EXERCISE PROMPT: Find each line in the records below that contains the word "cubui", and copy it out.

[Opening DATA PROVIDED section]

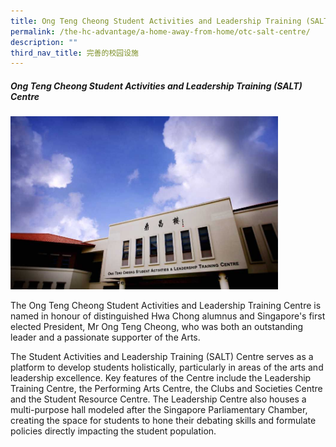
 ```yaml
---
title: Ong Teng Cheong Student Activities and Leadership Training (SALT) Centre
permalink: /the-hc-advantage/a-home-away-from-home/otc-salt-centre/
description: ""
third_nav_title: 完善的校园设施
---
```

##### Ong Teng Cheong Student Activities and Leadership Training (SALT) Centre

<img style="width:85%" src="/images/otcsalt.jpg">

The Ong Teng Cheong Student Activities and Leadership Training Centre is named in honour of distinguished Hwa Chong alumnus and Singapore's first elected President, Mr Ong Teng Cheong, who was both an outstanding leader and a passionate supporter of the Arts.&nbsp;

The Student Activities and Leadership Training (SALT) Centre serves as a platform to develop students holistically, particularly in areas of the arts and leadership excellence. Key features of the Centre include the Leadership Training Centre, the Performing Arts Centre, the Clubs and Societies Centre and the Student Resource Centre. The Leadership Centre also houses a multi-purpose hall modeled after the Singapore Parliamentary Chamber, creating the space for students to hone their debating skills and formulate policies directly impacting the student population.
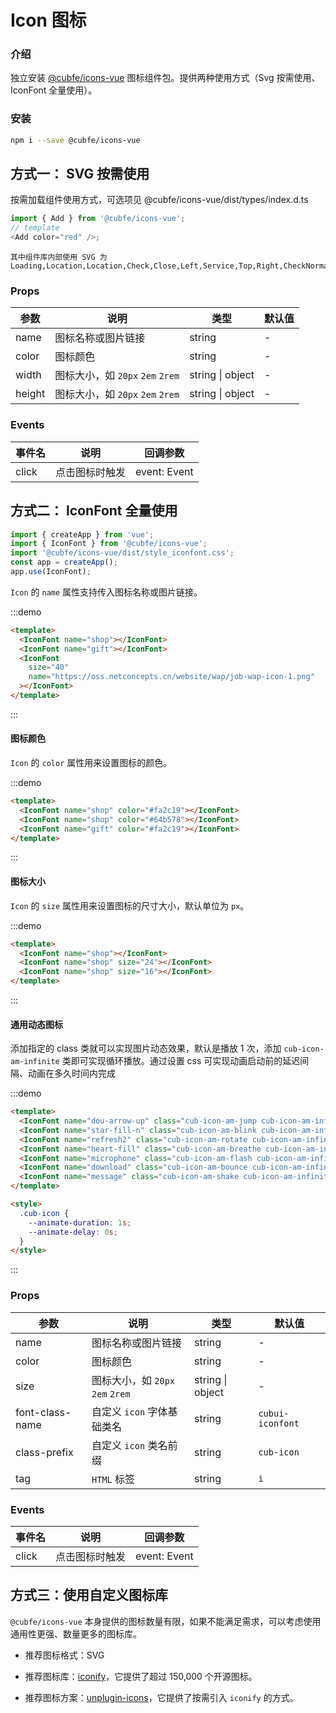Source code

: # Icon 图标

### 介绍

独立安装 [@cubfe/icons-vue](https://github.com/cubfe/cubui-icons) 图标组件包。提供两种使用方式（Svg 按需使用、IconFont 全量使用）。

### 安装

```bash
npm i --save @cubfe/icons-vue
```

## 方式一： SVG 按需使用

按需加载组件使用方式，可选项见 @cubfe/icons-vue/dist/types/index.d.ts

```js
import { Add } from '@cubfe/icons-vue';
// template
<Add color="red" />;
```

<icon-demo />

```
其中组件库内部使用 SVG 为
Loading,Location,Location,Check,Close,Left,Service,Top,Right,CheckNormal,Checked,CheckDisabled,DownArrow,JoySmile,Image,ImageError,CloseCircle,MaskClose,Minus,Plus,Up,Under,Notice,CheckChecked,StarN,Tips,Loading1,TriangleUp,TriangleDown,Photograph,Failure,Trash,Link,Download
```

### Props

| 参数   | 说明                             | 类型             | 默认值 |
| ------ | -------------------------------- | ---------------- | ------ |
| name   | 图标名称或图片链接               | string           | -      |
| color  | 图标颜色                         | string           | -      |
| width  | 图标大小，如 `20px` `2em` `2rem` | string \| object | -      |
| height | 图标大小，如 `20px` `2em` `2rem` | string \| object | -      |

### Events

| 事件名 | 说明           | 回调参数     |
| ------ | -------------- | ------------ |
| click  | 点击图标时触发 | event: Event |

## 方式二： IconFont 全量使用

```js
import { createApp } from 'vue';
import { IconFont } from '@cubfe/icons-vue';
import '@cubfe/icons-vue/dist/style_iconfont.css';
const app = createApp();
app.use(IconFont);
```

`Icon` 的 `name` 属性支持传入图标名称或图片链接。

:::demo

```html
<template>
  <IconFont name="shop"></IconFont>
  <IconFont name="gift"></IconFont>
  <IconFont
    size="40"
    name="https://oss.netconcepts.cn/website/wap/job-wap-icon-1.png"
  ></IconFont>
</template>
```

:::

#### 图标颜色

`Icon` 的 `color` 属性用来设置图标的颜色。

:::demo

```html
<template>
  <IconFont name="shop" color="#fa2c19"></IconFont>
  <IconFont name="shop" color="#64b578"></IconFont>
  <IconFont name="gift" color="#fa2c19"></IconFont>
</template>
```

:::

#### 图标大小

`Icon` 的 `size` 属性用来设置图标的尺寸大小，默认单位为 `px`。

:::demo

```html
<template>
  <IconFont name="shop"></IconFont>
  <IconFont name="shop" size="24"></IconFont>
  <IconFont name="shop" size="16"></IconFont>
</template>
```

:::

#### 通用动态图标

添加指定的 class 类就可以实现图片动态效果，默认是播放 1 次，添加 `cub-icon-am-infinite` 类即可实现循环播放。通过设置 css 可实现动画启动前的延迟间隔、动画在多久时间内完成

:::demo

```html
<template>
  <IconFont name="dou-arrow-up" class="cub-icon-am-jump cub-icon-am-infinite"></IconFont>
  <IconFont name="star-fill-n" class="cub-icon-am-blink cub-icon-am-infinite"></IconFont>
  <IconFont name="refresh2" class="cub-icon-am-rotate cub-icon-am-infinite"></IconFont>
  <IconFont name="heart-fill" class="cub-icon-am-breathe cub-icon-am-infinite"></IconFont>
  <IconFont name="microphone" class="cub-icon-am-flash cub-icon-am-infinite"></IconFont>
  <IconFont name="download" class="cub-icon-am-bounce cub-icon-am-infinite"></IconFont>
  <IconFont name="message" class="cub-icon-am-shake cub-icon-am-infinite"></IconFont>
</template>

<style>
  .cub-icon {
    --animate-duration: 1s;
    --animate-delay: 0s;
  }
</style>
```

:::

### Props

| 参数            | 说明                             | 类型             | 默认值           |
| --------------- | -------------------------------- | ---------------- | ---------------- |
| name            | 图标名称或图片链接               | string           | -                |
| color           | 图标颜色                         | string           | -                |
| size            | 图标大小，如 `20px` `2em` `2rem` | string \| object | -                |
| font-class-name | 自定义 `icon` 字体基础类名       | string           | `cubui-iconfont` |
| class-prefix    | 自定义 `icon` 类名前缀           | string           | `cub-icon`       |
| tag             | `HTML` 标签                      | string           | `i`              |

### Events

| 事件名 | 说明           | 回调参数     |
| ------ | -------------- | ------------ |
| click  | 点击图标时触发 | event: Event |

## 方式三：使用自定义图标库

`@cubfe/icons-vue` 本身提供的图标数量有限，如果不能满足需求，可以考虑使用通用性更强、数量更多的图标库。

- 推荐图标格式：SVG

- 推荐图标库：[iconify](https://iconify.design/)，它提供了超过 150,000 个开源图标。

- 推荐图标方案：[unplugin-icons](https://github.com/antfu/unplugin-icons)，它提供了按需引入 `iconify` 的方式。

[Closing DATA PROVIDED section]

EXERCISE ANSWER:
独立安装 [@cubfe/icons-vue](https://github.com/cubfe/cubui-icons) 图标组件包。提供两种使用方式（Svg 按需使用、IconFont 全量使用）。
| font-class-name | 自定义 `icon` 字体基础类名       | string           | `cubui-iconfont` |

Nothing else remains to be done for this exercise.